Mediterranean Shipping Co. is making a significant move beyond container shipping, signaling its intention to become a serious player in the tanker business through a planned acquisition of 50% of Sinokor Maritime.
The deal surfaced through filings made with Greek and Cypriot regulators by SAS Shipping Agencies Services, a Luxembourg-based subsidiary of MSC. Under the transaction, MSC will take half of the South Korean company, while Seoul-based businessman Ga-Hyun Chung will retain the remaining 50%.
Sinokor has emerged as a major force in the crude tanker sector. According to VesselsValue, the company bought 35 of the 45 very large crude carriers sold globally up to late January, representing 78% of the year-to-date VLCC sale-and-purchase market. Reuters reported that Sinokor controlled around 78 active VLCCs.
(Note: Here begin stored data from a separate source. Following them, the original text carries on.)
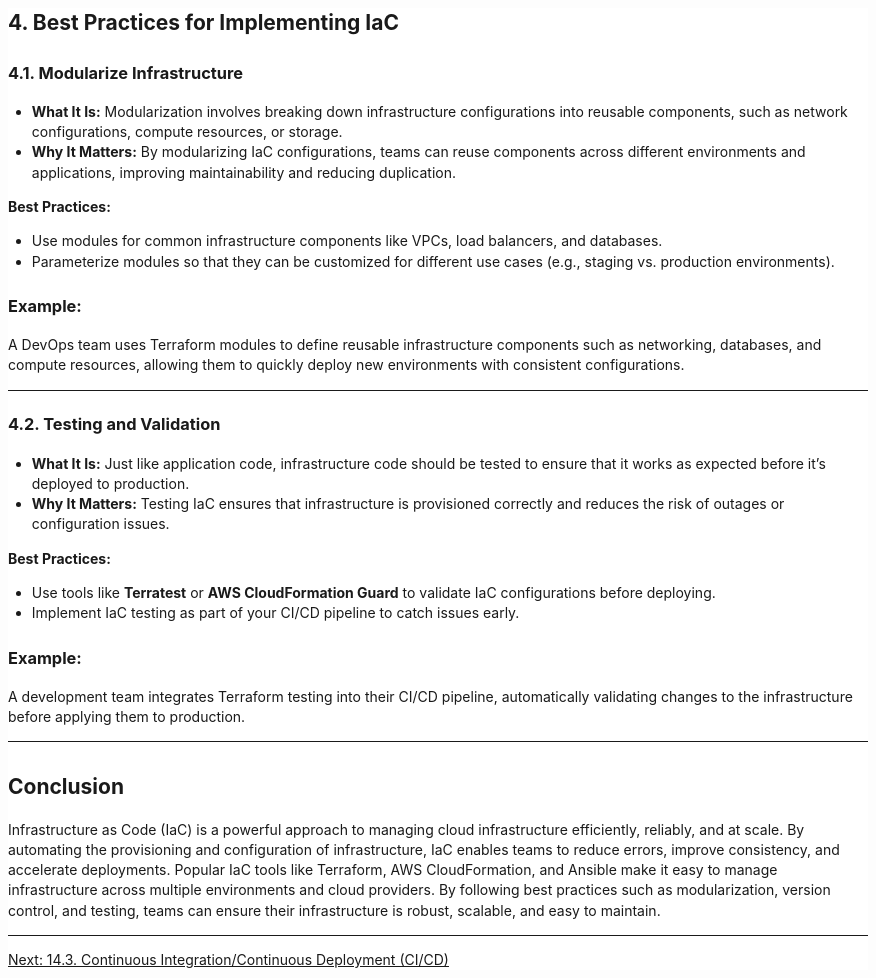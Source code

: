 ## 4. Best Practices for Implementing IaC

### 4.1. **Modularize Infrastructure**

- **What It Is:** Modularization involves breaking down infrastructure configurations into reusable components, such as network configurations, compute resources, or storage.
- **Why It Matters:** By modularizing IaC configurations, teams can reuse components across different environments and applications, improving maintainability and reducing duplication.

**Best Practices:**
- Use modules for common infrastructure components like VPCs, load balancers, and databases.
- Parameterize modules so that they can be customized for different use cases (e.g., staging vs. production environments).

### Example:
A DevOps team uses Terraform modules to define reusable infrastructure components such as networking, databases, and compute resources, allowing them to quickly deploy new environments with consistent configurations.

---

### 4.2. **Testing and Validation**

- **What It Is:** Just like application code, infrastructure code should be tested to ensure that it works as expected before it’s deployed to production.
- **Why It Matters:** Testing IaC ensures that infrastructure is provisioned correctly and reduces the risk of outages or configuration issues.

**Best Practices:**
- Use tools like **Terratest** or **AWS CloudFormation Guard** to validate IaC configurations before deploying.
- Implement IaC testing as part of your CI/CD pipeline to catch issues early.

### Example:
A development team integrates Terraform testing into their CI/CD pipeline, automatically validating changes to the infrastructure before applying them to production.

---

## Conclusion

Infrastructure as Code (IaC) is a powerful approach to managing cloud infrastructure efficiently, reliably, and at scale. By automating the provisioning and configuration of infrastructure, IaC enables teams to reduce errors, improve consistency, and accelerate deployments. Popular IaC tools like Terraform, AWS CloudFormation, and Ansible make it easy to manage infrastructure across multiple environments and cloud providers. By following best practices such as modularization, version control, and testing, teams can ensure their infrastructure is robust, scalable, and easy to maintain.

---

[Next: 14.3. Continuous Integration/Continuous Deployment (CI/CD)](./section_14_3.md)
VLCCs form a relatively small but critical segment of the global tanker fleet. Out of as many as 9,000 tankers worldwide, roughly 900 to 1,000 are VLCCs. Each vessel is capable of carrying around 1.9 million to 2.2 million barrels of crude oil per voyage and is typically deployed on long-haul routes such as Middle East–Asia and Middle East–Europe.
The acquisition marks a notable strategic expansion for MSC, which until now has been best known as the world’s largest container shipping line. According to Alphaliner, MSC controls 7.23 million TEUs of container capacity, giving it a 21.5% share of the global market. Maersk, in second place, holds 4.63 million TEUs, or 13.8%.
The group, controlled by billionaire Gianluigi Aponte, has spent heavily in recent years on new container tonnage. But the move into tankers suggests a broader ambition: to diversify deeper into energy transportation at a time when crude shipping has become both strategically and commercially attractive.
By aligning itself with one of the most active buyers in the VLCC market, MSC is not just adding exposure to tankers — it is entering the sector at scale.